Paper Used: Copic Sketchbook
- Copic Multiliner SP 0.2
- Faber-Castell PITT artist pen XS
- Marvy Le Pen
- Marvy Le Pen Permanent (alcohol based)
- Prismacolor Premier 01
- Pentel Artist Slicci 0.25
- Pentel Artist Stylo
- Sakura Pigma Micron 01
- Sharpie Extra Fine Point
On each test, I heavily saturated the color (Y08) to try to get as even a tone as I could.
Copic Multiliner SP 0.2
The Copic Multiliners are specifically designed to work with Copics on just about any surface, once dry. I always add in "once dry" because different surfaces and papers will have different dry times, depending on the thickness of the paper and even what the humidity is in the air.
Copic Multiliners - Copic proof.
Faber-Castell PITT Artist Pen XS
Faber-Castell PITT pens don't hold up especially well. On the straight lines test, there is a bit of smearing, particularly where the pen rested longer on the paper at the ends of the line. There's also a slight discoloration to the overall color of the marker from the pen.
On the hatch test, even after four hours of drying, the smeared heavily, discoloring the tip of the marker as well.
Faber-Castell PITT artist pens - not Copic proof.
Marvy Le Pen
The Marvy Le Pen stood up very well with Copic markers, the lines staying consistent without smearing and the black staying strong.
Le Pen - Copic proof.
Marvy Le Pen Permanent
Le Pen Permanent is an alcohol based pen.
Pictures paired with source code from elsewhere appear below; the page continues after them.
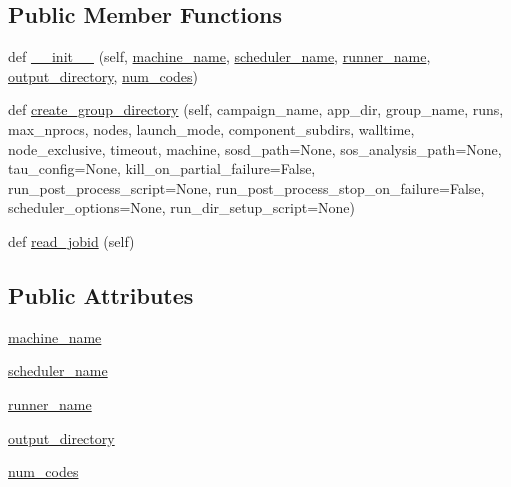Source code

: \subsection*{Public Member Functions}
\begin{DoxyCompactItemize}
\item 
def \hyperlink{classcodar_1_1cheetah_1_1launchers_1_1_launcher_a646b70e47e85def77f4ba1dbfbeb5b34}{\+\_\+\+\_\+init\+\_\+\+\_\+} (self, \hyperlink{classcodar_1_1cheetah_1_1launchers_1_1_launcher_a86b1aeb4e2269748abe1a8bed98202f6}{machine\+\_\+name}, \hyperlink{classcodar_1_1cheetah_1_1launchers_1_1_launcher_aded443c0ede567093c5104eb325b87bc}{scheduler\+\_\+name}, \hyperlink{classcodar_1_1cheetah_1_1launchers_1_1_launcher_a70843b9eef7ddfd447dd31344a8ac416}{runner\+\_\+name}, \hyperlink{classcodar_1_1cheetah_1_1launchers_1_1_launcher_a670353f0a0273fde7c77e298850210dc}{output\+\_\+directory}, \hyperlink{classcodar_1_1cheetah_1_1launchers_1_1_launcher_a1e3bb2f0be7b5093daf6a6391d386a09}{num\+\_\+codes})
\item 
def \hyperlink{classcodar_1_1cheetah_1_1launchers_1_1_launcher_a961dc12bab6b346c28372995b9873e46}{create\+\_\+group\+\_\+directory} (self, campaign\+\_\+name, app\+\_\+dir, group\+\_\+name, runs, max\+\_\+nprocs, nodes, launch\+\_\+mode, component\+\_\+subdirs, walltime, node\+\_\+exclusive, timeout, machine, sosd\+\_\+path=None, sos\+\_\+analysis\+\_\+path=None, tau\+\_\+config=None, kill\+\_\+on\+\_\+partial\+\_\+failure=False, run\+\_\+post\+\_\+process\+\_\+script=None, run\+\_\+post\+\_\+process\+\_\+stop\+\_\+on\+\_\+failure=False, scheduler\+\_\+options=None, run\+\_\+dir\+\_\+setup\+\_\+script=None)
\item 
def \hyperlink{classcodar_1_1cheetah_1_1launchers_1_1_launcher_af6f838444c55859d67a1ad60fed1198e}{read\+\_\+jobid} (self)
\end{DoxyCompactItemize}
\subsection*{Public Attributes}
\begin{DoxyCompactItemize}
\item 
\hyperlink{classcodar_1_1cheetah_1_1launchers_1_1_launcher_a86b1aeb4e2269748abe1a8bed98202f6}{machine\+\_\+name}
\item 
\hyperlink{classcodar_1_1cheetah_1_1launchers_1_1_launcher_aded443c0ede567093c5104eb325b87bc}{scheduler\+\_\+name}
\item 
\hyperlink{classcodar_1_1cheetah_1_1launchers_1_1_launcher_a70843b9eef7ddfd447dd31344a8ac416}{runner\+\_\+name}
\item 
\hyperlink{classcodar_1_1cheetah_1_1launchers_1_1_launcher_a670353f0a0273fde7c77e298850210dc}{output\+\_\+directory}
\item 
\hyperlink{classcodar_1_1cheetah_1_1launchers_1_1_launcher_a1e3bb2f0be7b5093daf6a6391d386a09}{num\+\_\+codes}
\end{DoxyCompactItemize}
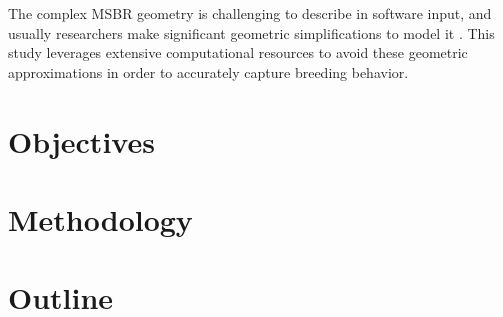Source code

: The complex \gls{MSBR} geometry is challenging to describe in software input, 
and usually researchers make significant geometric simplifications to model it 
\cite{park_whole_2015}. This study leverages extensive computational 
resources to avoid these geometric approximations in order to accurately capture 
breeding behavior. 

\section{Objectives}

\section{Methodology}

\section{Outline}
As a result, on the line test, there was some definite bleeding happening, though it was more of a delayed reaction than an instant smearing.
On the hatch test, it was harder to see the bleed, but on close inspection, the color faded from the darker black of the text. While it's still not smearing, the ink is not holding up to Copics.
Le Pen Permanent - not Copic proof.
Prismacolor Premier 01
On the straight line test, the Prismacolor Premier pen seemed to hold up with no smearing or discoloration.
However, on the hatch test, even after four hours of dry time, the heavier application of ink smeared, discoloring the tip of the marker as well as the paper.
Prismacolor Premier - small, thin lines are Copic proof; heavier lines are not.
Pentel Artist Slicci 0.25
At first glance, it appears that the Slicci gel might be Copic proof, but looking more closely at the lines, they have faded and show a bit of bleeding, albeit minor.
With the heavier hatching application, though, they bleed is a bit more apparent, with a bit of darkening and smearing where the ink is heaviest.
Pentel Artist Slicci - not Copic proof
Pentel Artist Stylo
The Pentel Stylo holds strong under a heavy application of Copic marker ink, even with the hatching. The lines are not especially heavy, making some areas look as though they've faded, but in fact, it's just the ink coloring the paper beneath.
Pentel Artist Stylo - Copic Proof
Sakura Pigma Micron 01
A definite favorite of many artists, the lighter lines of the Micron holds up to Copics.
However, the heavier application of ink smeared when the Copic was applied.
Sakura Pigma Micron - not Copic proof
Sharpie Extra Fine
In both instances of the use of the Sharpie, the pen bled. Sharpies are also alcohol based, so naturally, Copics will reactivate the ink when applied. In both instances, the ink bled and faded; on the hatching, the ink also smeared.
Sharpie Extra Fine - not Copic proof.
There are many different inking pens out there, and none of the above is to say you cannot use the pens that are not Copic proof in your work. If you do wish to continue using a pen that does not hold up well, use the pen after coloring with Copics, rather than before. You can still use your favorite pen without worrying about bleeding or smearing.